(Stored data)
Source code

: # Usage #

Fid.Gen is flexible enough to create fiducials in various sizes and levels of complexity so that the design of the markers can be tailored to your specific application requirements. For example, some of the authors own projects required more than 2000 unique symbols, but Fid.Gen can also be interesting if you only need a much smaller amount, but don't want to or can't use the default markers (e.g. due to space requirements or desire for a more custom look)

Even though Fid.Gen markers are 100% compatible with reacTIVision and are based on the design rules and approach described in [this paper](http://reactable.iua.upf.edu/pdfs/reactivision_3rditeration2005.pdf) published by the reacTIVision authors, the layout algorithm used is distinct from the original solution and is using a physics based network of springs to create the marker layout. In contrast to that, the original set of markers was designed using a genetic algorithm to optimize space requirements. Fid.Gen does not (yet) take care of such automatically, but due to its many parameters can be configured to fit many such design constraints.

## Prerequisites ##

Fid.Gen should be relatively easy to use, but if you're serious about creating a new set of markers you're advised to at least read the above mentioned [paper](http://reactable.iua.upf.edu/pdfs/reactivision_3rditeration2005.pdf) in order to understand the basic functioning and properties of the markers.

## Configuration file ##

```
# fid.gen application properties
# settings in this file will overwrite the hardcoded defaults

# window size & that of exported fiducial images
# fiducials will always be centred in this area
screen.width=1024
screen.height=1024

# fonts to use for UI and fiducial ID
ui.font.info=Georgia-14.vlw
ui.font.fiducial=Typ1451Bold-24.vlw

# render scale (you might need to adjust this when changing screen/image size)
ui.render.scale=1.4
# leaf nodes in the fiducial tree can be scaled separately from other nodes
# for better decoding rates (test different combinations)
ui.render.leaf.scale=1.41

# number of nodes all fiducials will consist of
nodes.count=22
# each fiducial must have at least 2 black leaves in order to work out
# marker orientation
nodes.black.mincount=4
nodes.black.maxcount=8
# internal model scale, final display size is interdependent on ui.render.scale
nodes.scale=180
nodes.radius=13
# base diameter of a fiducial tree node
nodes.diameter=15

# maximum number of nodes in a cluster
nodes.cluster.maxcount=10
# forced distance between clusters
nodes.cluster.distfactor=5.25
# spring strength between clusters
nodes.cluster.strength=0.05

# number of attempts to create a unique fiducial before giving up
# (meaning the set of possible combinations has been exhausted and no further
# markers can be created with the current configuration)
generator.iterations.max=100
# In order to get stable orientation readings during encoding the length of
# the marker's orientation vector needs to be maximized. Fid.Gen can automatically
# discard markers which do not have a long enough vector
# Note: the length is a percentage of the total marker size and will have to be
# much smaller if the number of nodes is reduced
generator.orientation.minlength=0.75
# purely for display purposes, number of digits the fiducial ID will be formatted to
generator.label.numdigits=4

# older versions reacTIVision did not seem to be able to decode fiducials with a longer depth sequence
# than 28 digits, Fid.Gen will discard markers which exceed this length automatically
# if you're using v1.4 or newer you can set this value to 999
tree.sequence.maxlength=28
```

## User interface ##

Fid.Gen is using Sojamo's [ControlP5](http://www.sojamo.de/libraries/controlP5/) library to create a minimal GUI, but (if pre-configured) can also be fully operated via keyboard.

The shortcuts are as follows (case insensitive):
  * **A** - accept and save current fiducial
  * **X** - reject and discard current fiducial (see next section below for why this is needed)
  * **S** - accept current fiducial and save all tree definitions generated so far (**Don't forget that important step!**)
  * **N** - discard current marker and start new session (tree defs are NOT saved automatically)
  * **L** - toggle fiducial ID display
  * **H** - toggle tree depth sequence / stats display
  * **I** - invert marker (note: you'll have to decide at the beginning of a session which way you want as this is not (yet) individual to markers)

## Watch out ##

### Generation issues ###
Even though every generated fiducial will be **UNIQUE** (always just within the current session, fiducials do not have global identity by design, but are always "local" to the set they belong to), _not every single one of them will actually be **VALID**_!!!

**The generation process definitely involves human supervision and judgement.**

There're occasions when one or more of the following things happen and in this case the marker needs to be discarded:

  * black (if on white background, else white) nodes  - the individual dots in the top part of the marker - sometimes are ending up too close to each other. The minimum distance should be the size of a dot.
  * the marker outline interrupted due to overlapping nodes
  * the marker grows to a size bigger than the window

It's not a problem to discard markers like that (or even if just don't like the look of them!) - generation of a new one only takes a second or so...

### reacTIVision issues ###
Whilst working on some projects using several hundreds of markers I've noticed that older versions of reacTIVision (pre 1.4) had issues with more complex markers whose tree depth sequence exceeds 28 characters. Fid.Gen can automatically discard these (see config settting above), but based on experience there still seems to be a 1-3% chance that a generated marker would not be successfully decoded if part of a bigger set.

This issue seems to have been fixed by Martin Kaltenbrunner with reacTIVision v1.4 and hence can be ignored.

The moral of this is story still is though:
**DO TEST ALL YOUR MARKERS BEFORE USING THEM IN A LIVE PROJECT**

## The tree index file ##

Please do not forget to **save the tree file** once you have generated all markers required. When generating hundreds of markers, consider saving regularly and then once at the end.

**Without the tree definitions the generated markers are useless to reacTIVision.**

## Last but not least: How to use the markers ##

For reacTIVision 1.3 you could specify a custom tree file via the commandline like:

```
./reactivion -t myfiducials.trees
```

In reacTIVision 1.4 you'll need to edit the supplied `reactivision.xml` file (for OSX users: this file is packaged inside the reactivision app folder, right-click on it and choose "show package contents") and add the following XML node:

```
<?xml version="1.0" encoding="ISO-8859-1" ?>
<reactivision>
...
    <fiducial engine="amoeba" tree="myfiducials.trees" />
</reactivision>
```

### Exercise aim
Please return every line from the first one in the records above down to the line containing "Fid.Gen is flexible", including both, exactly as written and nothing more.

### Answer box
Source code

: # Usage #

Fid.Gen is flexible enough to create fiducials in various sizes and levels of complexity so that the design of the markers can be tailored to your specific application requirements. For example, some of the authors own projects required more than 2000 unique symbols, but Fid.Gen can also be interesting if you only need a much smaller amount, but don't want to or can't use the default markers (e.g. due to space requirements or desire for a more custom look)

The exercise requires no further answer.